■ **TASK TO COMPLETE**: From the entries below, reproduce exactly the line containing "of your badge.", the line containing "public Point getOffset()", and every line in between, with nothing added.

■ **SOURCE INFORMATION**:
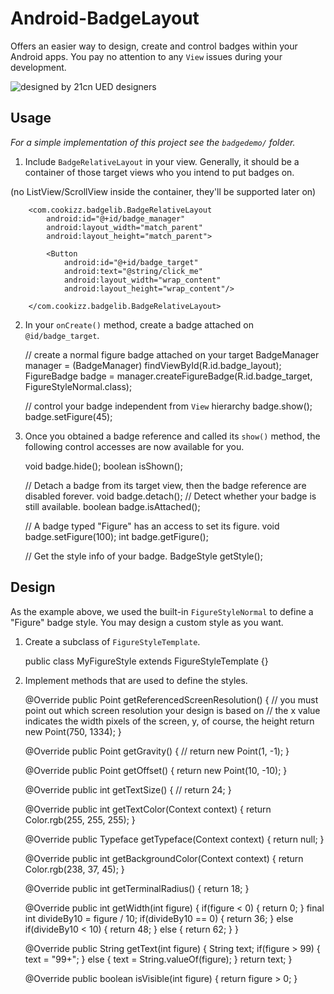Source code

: # Android-BadgeLayout
Offers an easier way to design, create and control badges within your Android apps. You pay no attention to any `View` issues during your development.

![designed by 21cn UED designers](https://github.com/Cookizz/Android-BadgeLayout/blob/master/badgedemo/src/main/res/raw/badgesample.png)

## Usage
*For a simple implementation of this project see the `badgedemo/` folder.*

  1. Include `BadgeRelativeLayout` in your view. Generally, it should be a container of those target views who you intend to put badges on.
  
  (no ListView/ScrollView inside the container, they'll be supported later on)
  
        <com.cookizz.badgelib.BadgeRelativeLayout
            android:id="@+id/badge_manager"
            android:layout_width="match_parent"
            android:layout_height="match_parent">
            
            <Button
                android:id="@+id/badge_target"
                android:text="@string/click_me"
                android:layout_width="wrap_content"
                android:layout_height="wrap_content"/>

        </com.cookizz.badgelib.BadgeRelativeLayout>

  2. In your `onCreate()` method, create a badge attached on `@id/badge_target`.

        // create a normal figure badge attached on your target
        BadgeManager manager = (BadgeManager) findViewById(R.id.badge_layout);
        FigureBadge badge = 
                manager.createFigureBadge(R.id.badge_target, FigureStyleNormal.class);
        
        // control your badge independent from `View` hierarchy
        badge.show();
        badge.setFigure(45);
    
  3. Once you obtained a badge reference and called its `show()` method, the following control accesses are now available for you.

        void badge.hide();
        boolean isShown();
        
        // Detach a badge from its target view, then the badge reference are disabled forever.
        void badge.detach();
        // Detect whether your badge is still available.
        boolean badge.isAttached();
        
        // A badge typed "Figure" has an access to set its figure.
        void badge.setFigure(100);
        int badge.getFigure();
        
        // Get the style info of your badge.
        BadgeStyle getStyle();

## Design
  
  As the example above, we used the built-in `FigureStyleNormal` to define a "Figure" badge style. You may design a custom style as you want.
  
  1. Create a subclass of `FigureStyleTemplate`.
  
        public class MyFigureStyle extends FigureStyleTemplate {}

  2. Implement methods that are used to define the styles.

        @Override
        public Point getReferencedScreenResolution() {
            // you must point out which screen resolution your design is based on
            // the x value indicates the width pixels of the screen, y, of course, the height
            return new Point(750, 1334);
        }
    
        @Override
        public Point getGravity() {
            // 
            return new Point(1, -1);
        }
    
        @Override
        public Point getOffset() {
            return new Point(10, -10);
        }
        
        @Override
        public int getTextSize() {
            //
            return 24;
        }
    
        @Override
        public int getTextColor(Context context) {
            return Color.rgb(255, 255, 255);
        }
    
        @Override
        public Typeface getTypeface(Context context) {
            return null;
        }
    
        @Override
        public int getBackgroundColor(Context context) {
            return Color.rgb(238, 37, 45);
        }
    
        @Override
        public int getTerminalRadius() {
            return 18;
        }
    
        @Override
        public int getWidth(int figure) {
            if(figure < 0) {
                return 0;
            }
            final int divideBy10 = figure / 10;
            if(divideBy10 == 0) {
                return 36;
            }
            else if(divideBy10 < 10) {
                return 48;
            }
            else {
                return 62;
            }
        }
    
        @Override
        public String getText(int figure) {
            String text;
            if(figure > 99) {
                text = "99+";
            }
            else {
                text = String.valueOf(figure);
            }
            return text;
        }
    
        @Override
        public boolean isVisible(int figure) {
            return figure > 0;
        }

■ **RESPONSE TO THIS TASK**:
        // Get the style info of your badge.
        BadgeStyle getStyle();

## Design
  
  As the example above, we used the built-in `FigureStyleNormal` to define a "Figure" badge style. You may design a custom style as you want.
  
  1. Create a subclass of `FigureStyleTemplate`.
  
        public class MyFigureStyle extends FigureStyleTemplate {}

  2. Implement methods that are used to define the styles.

        @Override
        public Point getReferencedScreenResolution() {
            // you must point out which screen resolution your design is based on
            // the x value indicates the width pixels of the screen, y, of course, the height
            return new Point(750, 1334);
        }
    
        @Override
        public Point getGravity() {
            // 
            return new Point(1, -1);
        }
    
        @Override
        public Point getOffset() {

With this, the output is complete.